● Problem details: Find "Check Prop = nat." and "In this case, all" in the records below. Copy the lines holding them and every line between, exactly, and no others.
The data: Begin
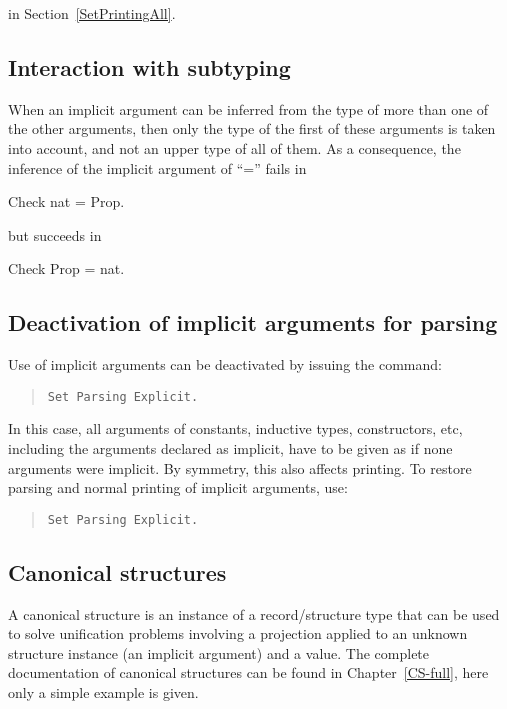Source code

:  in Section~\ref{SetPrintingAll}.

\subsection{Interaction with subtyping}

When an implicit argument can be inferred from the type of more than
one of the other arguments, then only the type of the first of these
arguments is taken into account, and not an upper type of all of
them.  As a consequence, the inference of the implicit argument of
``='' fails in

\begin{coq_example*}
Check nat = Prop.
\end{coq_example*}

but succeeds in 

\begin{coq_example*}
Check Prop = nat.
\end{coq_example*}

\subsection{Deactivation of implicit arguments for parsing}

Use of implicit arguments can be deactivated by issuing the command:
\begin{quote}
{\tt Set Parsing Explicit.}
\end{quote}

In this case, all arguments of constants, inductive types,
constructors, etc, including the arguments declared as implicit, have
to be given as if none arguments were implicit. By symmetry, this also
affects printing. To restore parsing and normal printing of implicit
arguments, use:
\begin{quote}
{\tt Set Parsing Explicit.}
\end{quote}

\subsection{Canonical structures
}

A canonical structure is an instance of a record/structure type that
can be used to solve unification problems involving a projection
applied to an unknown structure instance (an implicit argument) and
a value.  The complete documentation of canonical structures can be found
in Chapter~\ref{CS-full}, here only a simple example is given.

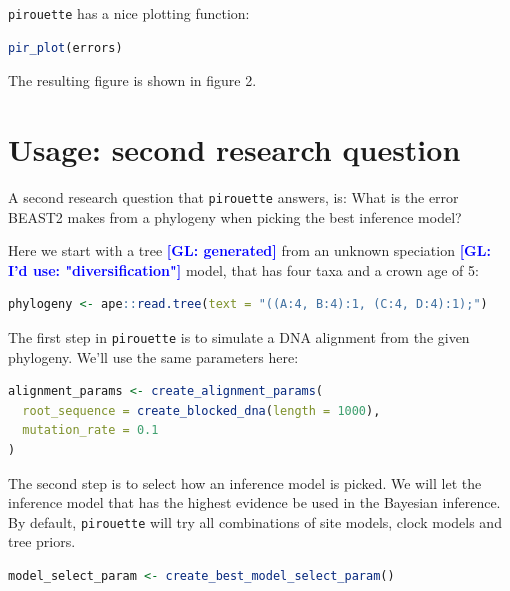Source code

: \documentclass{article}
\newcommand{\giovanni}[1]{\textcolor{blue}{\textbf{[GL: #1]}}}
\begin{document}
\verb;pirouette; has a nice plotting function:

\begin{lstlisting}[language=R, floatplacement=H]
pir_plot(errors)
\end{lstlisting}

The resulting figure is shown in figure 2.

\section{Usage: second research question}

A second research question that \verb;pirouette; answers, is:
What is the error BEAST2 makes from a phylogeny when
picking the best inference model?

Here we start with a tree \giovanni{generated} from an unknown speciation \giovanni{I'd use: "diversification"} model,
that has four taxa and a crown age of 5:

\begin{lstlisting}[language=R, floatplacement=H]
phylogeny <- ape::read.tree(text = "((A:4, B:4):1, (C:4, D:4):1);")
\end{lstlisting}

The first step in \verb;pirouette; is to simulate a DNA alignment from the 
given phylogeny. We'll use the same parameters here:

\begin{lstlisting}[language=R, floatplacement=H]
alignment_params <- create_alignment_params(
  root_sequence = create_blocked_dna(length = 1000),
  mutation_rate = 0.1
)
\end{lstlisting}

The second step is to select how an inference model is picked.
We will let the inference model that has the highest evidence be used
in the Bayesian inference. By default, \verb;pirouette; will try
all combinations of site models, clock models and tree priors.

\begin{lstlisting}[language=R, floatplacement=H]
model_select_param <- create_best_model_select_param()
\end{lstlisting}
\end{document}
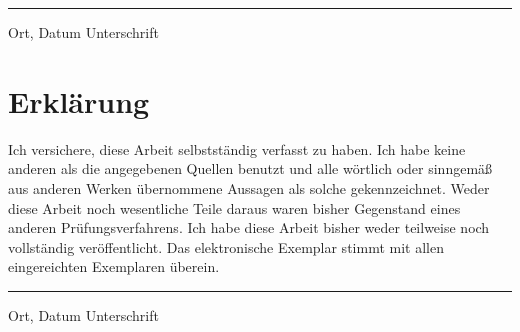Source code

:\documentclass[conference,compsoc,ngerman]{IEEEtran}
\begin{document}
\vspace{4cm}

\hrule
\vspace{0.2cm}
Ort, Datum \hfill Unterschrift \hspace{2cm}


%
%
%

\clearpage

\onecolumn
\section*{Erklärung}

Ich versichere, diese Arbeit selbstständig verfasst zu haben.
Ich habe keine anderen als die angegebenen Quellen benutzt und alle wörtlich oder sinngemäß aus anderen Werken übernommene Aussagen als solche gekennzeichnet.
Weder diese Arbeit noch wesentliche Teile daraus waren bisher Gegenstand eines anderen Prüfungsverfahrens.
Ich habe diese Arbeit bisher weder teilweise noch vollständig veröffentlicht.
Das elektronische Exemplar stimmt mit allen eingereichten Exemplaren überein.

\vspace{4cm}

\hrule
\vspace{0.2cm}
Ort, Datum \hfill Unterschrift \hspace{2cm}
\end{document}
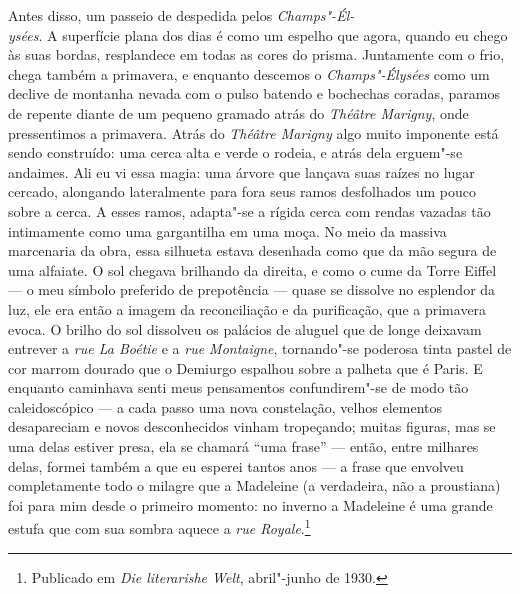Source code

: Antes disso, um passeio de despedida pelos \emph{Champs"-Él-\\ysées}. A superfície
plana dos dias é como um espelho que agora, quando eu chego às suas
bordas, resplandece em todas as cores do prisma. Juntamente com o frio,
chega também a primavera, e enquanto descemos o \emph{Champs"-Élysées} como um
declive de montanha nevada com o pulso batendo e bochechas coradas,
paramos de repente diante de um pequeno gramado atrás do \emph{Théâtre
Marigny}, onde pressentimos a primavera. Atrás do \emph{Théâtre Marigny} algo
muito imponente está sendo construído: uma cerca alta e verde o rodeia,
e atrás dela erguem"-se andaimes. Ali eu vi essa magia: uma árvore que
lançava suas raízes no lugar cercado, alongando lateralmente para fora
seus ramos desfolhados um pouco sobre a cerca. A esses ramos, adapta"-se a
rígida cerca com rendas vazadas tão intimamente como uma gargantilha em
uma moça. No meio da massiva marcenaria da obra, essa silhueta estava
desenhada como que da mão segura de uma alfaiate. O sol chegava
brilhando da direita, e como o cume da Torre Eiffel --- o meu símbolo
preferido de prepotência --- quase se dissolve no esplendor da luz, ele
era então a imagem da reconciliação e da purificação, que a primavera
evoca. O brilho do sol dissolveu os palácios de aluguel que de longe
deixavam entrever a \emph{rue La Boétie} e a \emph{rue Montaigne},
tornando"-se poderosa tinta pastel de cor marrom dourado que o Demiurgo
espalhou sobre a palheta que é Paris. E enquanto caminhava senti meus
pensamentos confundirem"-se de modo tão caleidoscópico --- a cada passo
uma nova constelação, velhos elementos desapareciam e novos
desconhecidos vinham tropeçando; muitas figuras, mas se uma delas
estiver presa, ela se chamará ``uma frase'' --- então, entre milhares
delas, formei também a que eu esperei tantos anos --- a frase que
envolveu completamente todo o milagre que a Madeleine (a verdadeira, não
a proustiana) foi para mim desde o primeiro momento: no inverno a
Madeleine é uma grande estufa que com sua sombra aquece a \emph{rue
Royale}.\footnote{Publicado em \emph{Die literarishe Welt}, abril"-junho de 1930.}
The data: End
The data: Begin
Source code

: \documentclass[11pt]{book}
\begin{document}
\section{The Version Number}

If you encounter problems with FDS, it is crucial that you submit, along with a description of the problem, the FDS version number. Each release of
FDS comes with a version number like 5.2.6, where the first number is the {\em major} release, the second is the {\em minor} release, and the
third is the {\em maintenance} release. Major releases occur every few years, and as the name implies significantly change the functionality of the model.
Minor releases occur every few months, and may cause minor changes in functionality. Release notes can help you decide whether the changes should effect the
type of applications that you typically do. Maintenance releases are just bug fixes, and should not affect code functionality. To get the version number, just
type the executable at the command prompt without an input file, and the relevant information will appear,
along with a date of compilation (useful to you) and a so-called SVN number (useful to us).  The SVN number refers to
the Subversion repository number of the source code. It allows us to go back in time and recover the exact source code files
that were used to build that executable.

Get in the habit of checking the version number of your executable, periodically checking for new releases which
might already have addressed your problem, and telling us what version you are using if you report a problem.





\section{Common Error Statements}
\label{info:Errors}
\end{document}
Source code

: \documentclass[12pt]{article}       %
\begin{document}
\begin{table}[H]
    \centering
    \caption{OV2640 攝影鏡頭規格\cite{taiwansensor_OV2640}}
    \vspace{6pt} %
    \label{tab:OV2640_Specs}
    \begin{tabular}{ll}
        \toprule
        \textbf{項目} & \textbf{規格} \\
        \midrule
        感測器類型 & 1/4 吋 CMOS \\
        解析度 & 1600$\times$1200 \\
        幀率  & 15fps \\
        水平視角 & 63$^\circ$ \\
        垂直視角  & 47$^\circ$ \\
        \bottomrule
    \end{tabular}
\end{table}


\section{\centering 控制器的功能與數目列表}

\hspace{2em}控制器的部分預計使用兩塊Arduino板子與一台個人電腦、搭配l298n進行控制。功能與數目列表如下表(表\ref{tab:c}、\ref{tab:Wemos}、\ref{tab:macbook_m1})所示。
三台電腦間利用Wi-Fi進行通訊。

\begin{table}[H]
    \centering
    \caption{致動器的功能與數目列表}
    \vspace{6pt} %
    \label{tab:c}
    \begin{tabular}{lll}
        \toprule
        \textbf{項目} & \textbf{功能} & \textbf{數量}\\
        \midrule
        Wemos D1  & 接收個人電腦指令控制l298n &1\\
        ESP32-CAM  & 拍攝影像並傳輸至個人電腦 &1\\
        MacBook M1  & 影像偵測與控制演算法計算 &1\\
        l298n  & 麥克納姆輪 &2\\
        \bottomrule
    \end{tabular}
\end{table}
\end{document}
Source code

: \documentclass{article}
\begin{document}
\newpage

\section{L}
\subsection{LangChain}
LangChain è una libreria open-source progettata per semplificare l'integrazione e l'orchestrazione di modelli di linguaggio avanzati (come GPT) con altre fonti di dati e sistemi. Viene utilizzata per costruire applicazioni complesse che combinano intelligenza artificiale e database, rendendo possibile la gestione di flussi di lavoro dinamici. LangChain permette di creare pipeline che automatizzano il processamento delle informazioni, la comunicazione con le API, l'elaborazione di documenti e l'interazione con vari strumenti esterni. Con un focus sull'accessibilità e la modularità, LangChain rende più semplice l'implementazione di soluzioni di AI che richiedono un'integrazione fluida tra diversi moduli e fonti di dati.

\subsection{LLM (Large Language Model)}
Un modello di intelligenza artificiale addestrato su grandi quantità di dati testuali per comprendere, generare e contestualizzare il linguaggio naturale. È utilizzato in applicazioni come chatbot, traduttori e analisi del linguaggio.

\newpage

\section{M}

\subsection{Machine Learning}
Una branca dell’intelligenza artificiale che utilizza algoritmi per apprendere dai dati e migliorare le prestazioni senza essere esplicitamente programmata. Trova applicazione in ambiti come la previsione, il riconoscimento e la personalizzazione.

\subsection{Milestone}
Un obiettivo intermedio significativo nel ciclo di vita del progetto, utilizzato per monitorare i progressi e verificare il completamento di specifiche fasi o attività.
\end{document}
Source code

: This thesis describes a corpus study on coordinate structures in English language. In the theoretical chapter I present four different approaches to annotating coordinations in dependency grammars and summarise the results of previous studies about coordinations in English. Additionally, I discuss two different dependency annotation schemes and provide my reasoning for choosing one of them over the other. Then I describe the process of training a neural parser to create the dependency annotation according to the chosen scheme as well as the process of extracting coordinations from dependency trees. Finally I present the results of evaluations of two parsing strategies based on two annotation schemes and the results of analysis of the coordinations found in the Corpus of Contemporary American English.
The data: End
The data: Begin
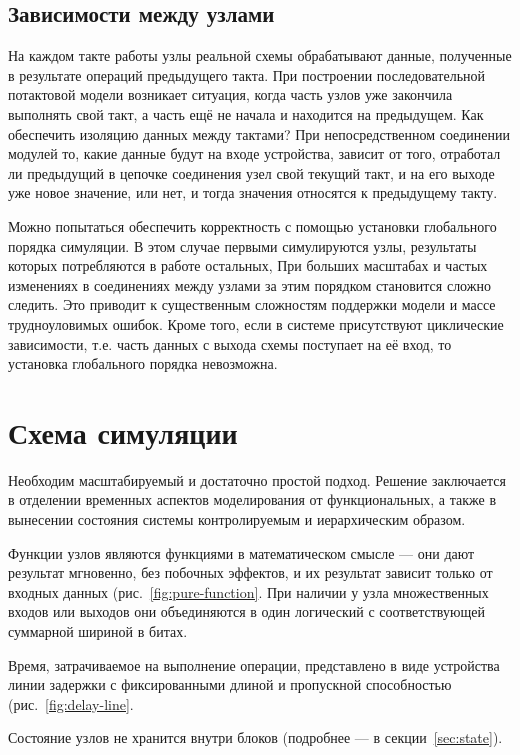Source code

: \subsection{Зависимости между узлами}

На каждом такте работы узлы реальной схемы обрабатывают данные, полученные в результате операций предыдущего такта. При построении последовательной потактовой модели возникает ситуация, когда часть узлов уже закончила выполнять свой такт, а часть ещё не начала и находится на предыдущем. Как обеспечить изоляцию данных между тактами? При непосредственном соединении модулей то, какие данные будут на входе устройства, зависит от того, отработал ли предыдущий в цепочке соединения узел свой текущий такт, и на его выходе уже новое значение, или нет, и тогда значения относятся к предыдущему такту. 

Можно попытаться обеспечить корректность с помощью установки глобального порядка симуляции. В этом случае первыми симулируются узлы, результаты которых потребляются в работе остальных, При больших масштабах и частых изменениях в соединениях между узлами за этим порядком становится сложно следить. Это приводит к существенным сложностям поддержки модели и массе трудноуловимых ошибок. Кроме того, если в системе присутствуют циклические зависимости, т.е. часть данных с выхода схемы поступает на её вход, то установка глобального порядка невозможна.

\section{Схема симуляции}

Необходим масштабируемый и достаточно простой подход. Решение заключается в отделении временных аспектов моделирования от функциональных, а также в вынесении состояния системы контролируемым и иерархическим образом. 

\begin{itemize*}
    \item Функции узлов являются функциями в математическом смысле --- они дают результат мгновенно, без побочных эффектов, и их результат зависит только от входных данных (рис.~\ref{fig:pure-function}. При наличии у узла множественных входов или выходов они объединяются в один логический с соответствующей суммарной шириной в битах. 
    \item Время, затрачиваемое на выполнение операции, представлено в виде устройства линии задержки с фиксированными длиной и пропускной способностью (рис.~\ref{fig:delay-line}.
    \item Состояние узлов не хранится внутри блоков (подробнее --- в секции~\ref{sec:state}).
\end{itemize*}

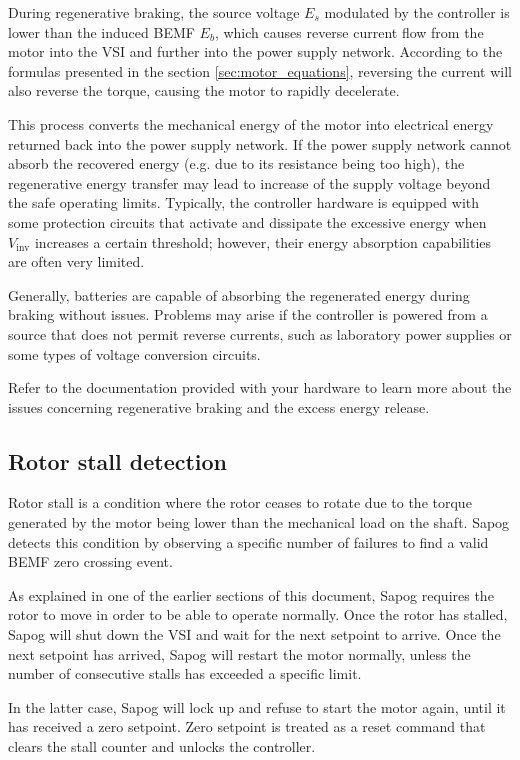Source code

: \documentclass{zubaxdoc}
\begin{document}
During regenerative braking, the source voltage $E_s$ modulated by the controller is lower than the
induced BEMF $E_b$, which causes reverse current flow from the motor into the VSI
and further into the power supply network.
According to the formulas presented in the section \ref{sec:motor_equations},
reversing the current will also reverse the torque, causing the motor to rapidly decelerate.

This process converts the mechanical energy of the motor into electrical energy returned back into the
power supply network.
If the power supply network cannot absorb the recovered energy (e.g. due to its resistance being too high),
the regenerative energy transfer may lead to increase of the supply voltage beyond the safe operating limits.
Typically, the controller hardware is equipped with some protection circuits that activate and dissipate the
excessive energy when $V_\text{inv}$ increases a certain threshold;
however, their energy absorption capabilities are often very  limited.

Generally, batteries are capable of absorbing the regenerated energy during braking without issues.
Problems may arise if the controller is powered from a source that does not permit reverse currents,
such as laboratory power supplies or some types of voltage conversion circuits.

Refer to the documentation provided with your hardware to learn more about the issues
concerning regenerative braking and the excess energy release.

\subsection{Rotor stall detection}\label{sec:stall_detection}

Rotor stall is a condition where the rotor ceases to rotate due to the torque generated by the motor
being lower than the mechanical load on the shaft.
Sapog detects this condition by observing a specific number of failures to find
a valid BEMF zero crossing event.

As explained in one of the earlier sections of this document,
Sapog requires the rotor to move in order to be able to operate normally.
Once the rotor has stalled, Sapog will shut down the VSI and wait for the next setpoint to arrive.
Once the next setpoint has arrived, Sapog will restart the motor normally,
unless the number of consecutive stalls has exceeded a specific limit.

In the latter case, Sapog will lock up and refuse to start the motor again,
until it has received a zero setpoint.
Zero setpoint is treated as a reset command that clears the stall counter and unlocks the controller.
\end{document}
The data: End
● Output below:
Check Prop = nat.
\end{coq_example*}

\subsection{Deactivation of implicit arguments for parsing}

Use of implicit arguments can be deactivated by issuing the command:
\begin{quote}
{\tt Set Parsing Explicit.}
\end{quote}

In this case, all arguments of constants, inductive types,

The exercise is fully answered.